We assembled growth rate data for West Atlantic green turtles resulting in the largest (n = 9,690 growth increments, longest (from 1973 through 2015), and most widespread (from Bermuda to Uruguay) dataset ever compiled for sea turtles. It showed both (Multivariate El Niño Southern Oscillation Index - MEI) and Sea Surface Temperature effects were attributed to indirect negative effects of rising temperatures on foraging habitats (primarily coral reefs) and prey organisms, influenced the decrease in turtle growth rates. These results were similar for loggerheads turtles and hawksbill turtles.
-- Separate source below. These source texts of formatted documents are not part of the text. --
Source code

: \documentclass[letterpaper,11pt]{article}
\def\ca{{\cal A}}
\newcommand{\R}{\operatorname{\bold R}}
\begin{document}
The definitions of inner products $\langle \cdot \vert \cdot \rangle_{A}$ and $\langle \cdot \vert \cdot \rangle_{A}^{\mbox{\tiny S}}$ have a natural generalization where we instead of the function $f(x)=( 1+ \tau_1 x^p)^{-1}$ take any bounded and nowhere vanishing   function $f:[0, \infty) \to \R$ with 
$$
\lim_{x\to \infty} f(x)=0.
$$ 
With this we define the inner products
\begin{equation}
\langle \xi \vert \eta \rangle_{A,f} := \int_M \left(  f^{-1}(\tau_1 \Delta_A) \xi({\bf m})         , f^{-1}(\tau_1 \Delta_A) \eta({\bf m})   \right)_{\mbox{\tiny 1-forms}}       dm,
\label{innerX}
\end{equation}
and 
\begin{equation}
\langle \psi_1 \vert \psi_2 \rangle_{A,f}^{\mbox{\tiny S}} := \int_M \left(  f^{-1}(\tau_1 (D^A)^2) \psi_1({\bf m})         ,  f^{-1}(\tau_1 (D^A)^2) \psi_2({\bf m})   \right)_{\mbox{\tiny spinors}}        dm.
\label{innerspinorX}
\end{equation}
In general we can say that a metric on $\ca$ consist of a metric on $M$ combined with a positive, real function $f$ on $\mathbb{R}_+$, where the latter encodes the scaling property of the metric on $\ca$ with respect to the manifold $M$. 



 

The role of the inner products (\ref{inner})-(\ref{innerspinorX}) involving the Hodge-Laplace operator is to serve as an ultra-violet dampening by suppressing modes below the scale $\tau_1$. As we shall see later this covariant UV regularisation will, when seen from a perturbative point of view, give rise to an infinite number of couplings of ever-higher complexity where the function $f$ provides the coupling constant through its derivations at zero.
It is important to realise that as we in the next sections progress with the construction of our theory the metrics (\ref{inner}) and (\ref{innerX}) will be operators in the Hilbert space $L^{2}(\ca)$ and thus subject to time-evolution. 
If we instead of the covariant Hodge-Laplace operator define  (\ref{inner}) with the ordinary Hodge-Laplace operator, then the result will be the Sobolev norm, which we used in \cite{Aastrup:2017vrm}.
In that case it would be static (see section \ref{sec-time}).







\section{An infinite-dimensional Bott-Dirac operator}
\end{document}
There are several stressors that would increment the effects of abruptal climatic global change or a gradual global warming, like changes on productivity, mortality, abundance and distribution of organisms that sea turtles consume. Adding the increase in human populations in coastal areas who brings a lot of threaten (dredging, aquaculture development, eutrophication, algal blooms, introduced species, overfishing, sewage discharges and others). So, determining the relative importance of individual stressors on growth rates is deserve for future researches.

PhD student Adriana Jardim
Universidade Federal da Bahia

Read the Original

This page is a summary of: Ecological regime shift drives declining growth rates of sea turtles throughout the West Atlantic, Global Change Biology, June 2017, Wiley,
DOI: 10.1111/gcb.13712.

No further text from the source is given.